Created by Peter Thorsboe.
Starring Mads Mikkelsen, Charlotte Fich, Lars Brygmann, Erik Wedersøe, Waage Sandø, Trine Pallesen and Lars Bom.
Based on actual, real-life crimes, Unit One follows an elite mobile police force as they are dispatched to assist local police in solving some of the most complex and high profile cases Denmark has ever seen.
Due to the popularity of recent “Nordic Noir”, re-releases of Danish television series are cropping up habitually. One such re-release is Unit One (“Rejseholdet“), a police thriller that ran from 2000 until 2004. It follows an elite police force that are sent to help with various cases. Its cast, as advertised, appear in a number of Scandinavian shows including Borgen, The Killing and Wallander. The notable star is Bond villain Mads Mikkelsen, with top billing despite him only being a supporting character. The star of this show, even with it seeming an ensemble piece, is Charlotte Fich.
Unit One is based on real cases that happened around Denmark over 20 years, bringing a bleak, gritty edge to the programme. It’s not always so dark and the lighter moments (such as quips between the team) play out equally well. It’s tone will appear perfectly common thanks to our own ITV drama The Bill and US imports such as 24 and CSI. The theme tune, one of the first memorable elements, has a similarly frustrating jingle to The Bill and could put you right off, as pathetic at that seems. Get past the laughable music (theme tune and poor soundtrack) along with some quite boring episodes and it may have you hooked.

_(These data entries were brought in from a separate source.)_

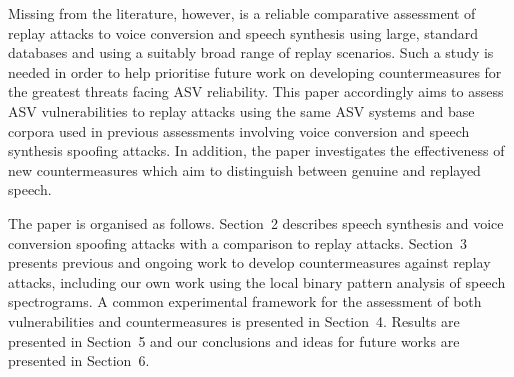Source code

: Missing from the literature, however, is a reliable comparative assessment 
of replay attacks to voice conversion and speech synthesis using large, 
standard databases and using a suitably broad range of replay scenarios. 
Such a study is needed in order to help prioritise future work on developing
countermeasures for the greatest threats facing ASV reliability.
This paper accordingly aims to assess ASV vulnerabilities 
to replay attacks using the same ASV systems and base corpora used in 
previous assessments involving voice conversion and speech synthesis 
spoofing attacks.  In addition, the paper investigates the effectiveness of 
new countermeasures which aim to distinguish between genuine and replayed speech.  

The paper is organised as follows.  Section~2 describes speech synthesis and voice conversion spoofing attacks with a comparison to replay attacks. Section~3 presents previous and ongoing work to develop countermeasures against replay attacks, including our own work using the local binary pattern analysis of speech spectrograms.  A common experimental framework for the assessment of both vulnerabilities and countermeasures is presented in Section~4. Results are presented in Section~5 and our conclusions and ideas for future works are presented in Section~6.
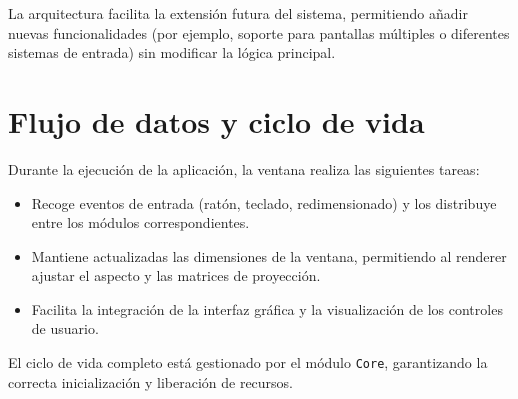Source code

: La arquitectura facilita la extensión futura del sistema, permitiendo añadir
nuevas funcionalidades (por ejemplo, soporte para pantallas múltiples o
diferentes sistemas de entrada) sin modificar la lógica principal.

\section{Flujo de datos y ciclo de vida}

Durante la ejecución de la aplicación, la ventana realiza las siguientes
tareas:

\begin{itemize}
    \item Recoge eventos de entrada (ratón, teclado, redimensionado) y los distribuye
          entre los módulos correspondientes.
    \item Mantiene actualizadas las dimensiones de la ventana, permitiendo al renderer
          ajustar el aspecto y las matrices de proyección.
    \item Facilita la integración de la interfaz gráfica y la visualización de los
          controles de usuario.
\end{itemize}

El ciclo de vida completo está gestionado por el módulo \texttt{Core},
garantizando la correcta inicialización y liberación de recursos.
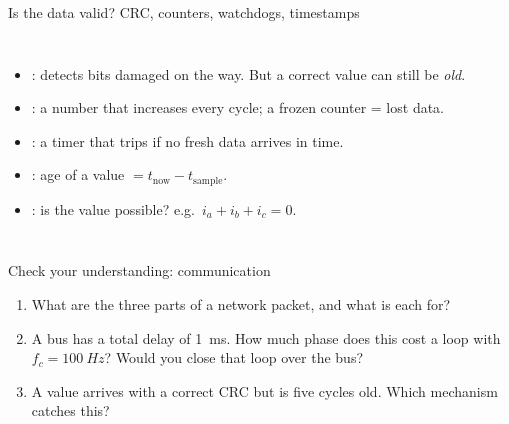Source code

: \documentclass[aspectratio=169,10pt]{beamer}
\begin{document}
\begin{frame}{Is the data valid? CRC, counters, watchdogs, timestamps}
\begin{columns}[T]
\begin{itemize}\small
\item {}: detects bits damaged on the way. But a correct value can still be \emph{old}.
\item {}: a number that increases every cycle; a frozen counter = lost data.
\item {}: a timer that trips if no fresh data arrives in time.
\item {}: age of a value $=t_\text{now}-t_\text{sample}$.
\item {}: is the value possible? e.g.\ $i_a+i_b+i_c=0$.
\end{itemize}
\centering
{}
\end{columns}
\end{frame}

\begin{frame}{Check your understanding: communication}
\begin{keybox}
\large
\begin{enumerate}
\item What are the three parts of a network packet, and what is each for?
\item A bus has a total delay of \SI{1}{ms}. How much phase does this cost a loop with $f_c=\SI{100}{Hz}$? Would you close that loop over the bus?
\item A value arrives with a correct CRC but is five cycles old. Which mechanism catches this?
\end{enumerate}
\end{keybox}
\end{frame}
\end{document}

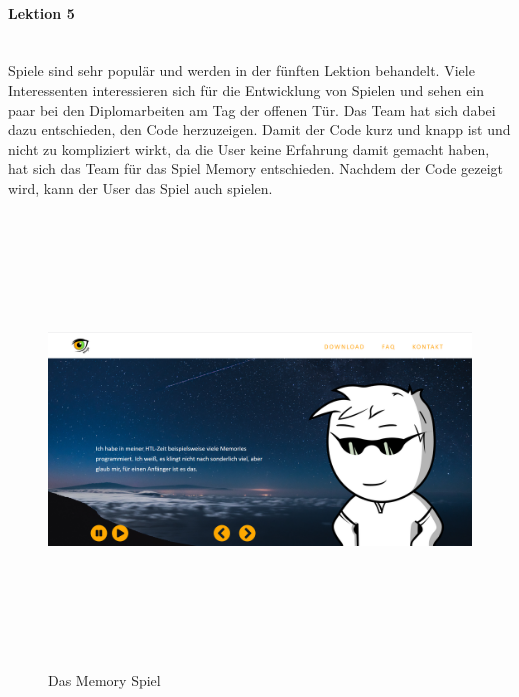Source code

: \paragraph{Lektion 5} \leavevmode \\
Spiele sind sehr populär und werden in der fünften Lektion behandelt. Viele Interessenten interessieren sich für die Entwicklung von Spielen und sehen ein paar bei den Diplomarbeiten am Tag der offenen Tür. Das Team hat sich dabei dazu entschieden, den Code herzuzeigen. Damit der Code kurz und knapp ist und nicht zu kompliziert wirkt, da die User keine Erfahrung damit gemacht haben, hat sich das Team für das Spiel Memory entschieden. Nachdem der Code gezeigt wird, kann der User das Spiel auch spielen.
\begin{figure} [h]
	\centering
\includegraphics[width=12cm,height=12cm,keepaspectratio]{webseite_abb16} 
	\caption{Das Memory Spiel}
\end{figure}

With 9 episodes, each just under an hour long, Unit One’s first season is not a grade-A piece of drama though by episode 7 it begins to grip you, as the cases become more intense and the characters start to seem familiar. Each character gets the detail they need in order for you to feeler obliged to follow and care about them, some more than others. Fich as the team leader, Ingrid, gets the most screen time but understandably so; a woman high up in the ranks with a quaint home life sounds dull but is magnified and altered from time to time in interesting ways.
Mikkelsen as Fischer and his best friend/partner La Cour are the next best inclusions to the group, with the latter regarded highly for his “sensitivity” and someone you always want to learn more about. Mikkelsen is a fantastic screen presence but has only the basic story-lines to play with (bar one in which the case becomes warped with his domestic life). The rest are merely standard extras to the team, yet Johnny Olsen stands out as a refreshingly abnormal crew member.
Most episodes revolve around a stand-alone case and these are not always so thrilling. The two-parters, notably 8 and 9, give reason for your attention and, more so, your willingness to continue on with seasons 2 to 4.
It’s a distinctly average first season, although it matures into something more special in the final three hours of collective runtime. Give it that time and you may earn yourself a new foreign favourite. For those not especially enamoured by the first 2 or 3 episodes, save your time for more deserving titles (perhaps the other Nordic Noirs or maybe the seminal HBO series The Wire).